* **EXTRACTED INFORMATION**:
Content starts

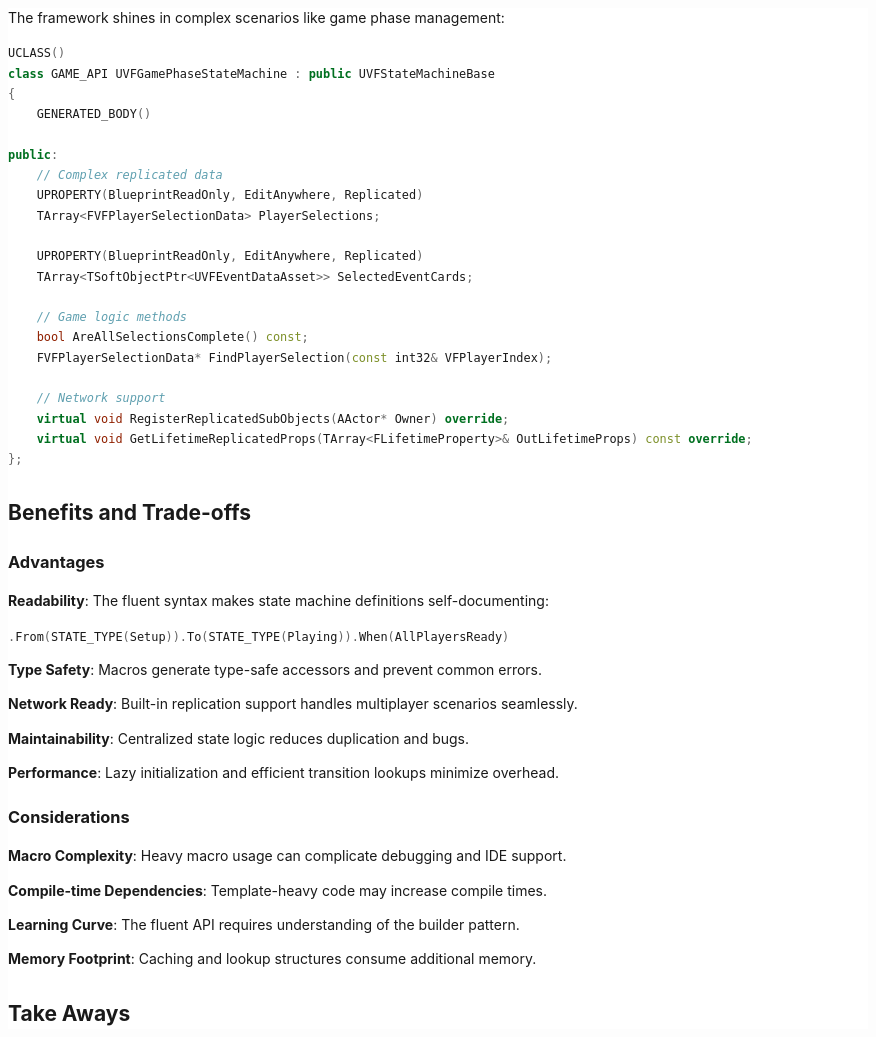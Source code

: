 The framework shines in complex scenarios like game phase management:

```cpp
UCLASS()
class GAME_API UVFGamePhaseStateMachine : public UVFStateMachineBase
{
    GENERATED_BODY()

public:
    // Complex replicated data
    UPROPERTY(BlueprintReadOnly, EditAnywhere, Replicated)
    TArray<FVFPlayerSelectionData> PlayerSelections;

    UPROPERTY(BlueprintReadOnly, EditAnywhere, Replicated)
    TArray<TSoftObjectPtr<UVFEventDataAsset>> SelectedEventCards;

    // Game logic methods
    bool AreAllSelectionsComplete() const;
    FVFPlayerSelectionData* FindPlayerSelection(const int32& VFPlayerIndex);
    
    // Network support
    virtual void RegisterReplicatedSubObjects(AActor* Owner) override;
    virtual void GetLifetimeReplicatedProps(TArray<FLifetimeProperty>& OutLifetimeProps) const override;
};
```

## Benefits and Trade-offs

### Advantages

**Readability**: The fluent syntax makes state machine definitions self-documenting:
```cpp
.From(STATE_TYPE(Setup)).To(STATE_TYPE(Playing)).When(AllPlayersReady)
```

**Type Safety**: Macros generate type-safe accessors and prevent common errors.

**Network Ready**: Built-in replication support handles multiplayer scenarios seamlessly.

**Maintainability**: Centralized state logic reduces duplication and bugs.

**Performance**: Lazy initialization and efficient transition lookups minimize overhead.

### Considerations

**Macro Complexity**: Heavy macro usage can complicate debugging and IDE support.

**Compile-time Dependencies**: Template-heavy code may increase compile times.

**Learning Curve**: The fluent API requires understanding of the builder pattern.

**Memory Footprint**: Caching and lookup structures consume additional memory.

## Take Aways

Content ends

* **WORK TO BE COMPLETED**: When a line in the listing above holds the word "logic", copy it.

* **WRITTEN SOLUTION**:
    // Game logic methods
**Maintainability**: Centralized state logic reduces duplication and bugs.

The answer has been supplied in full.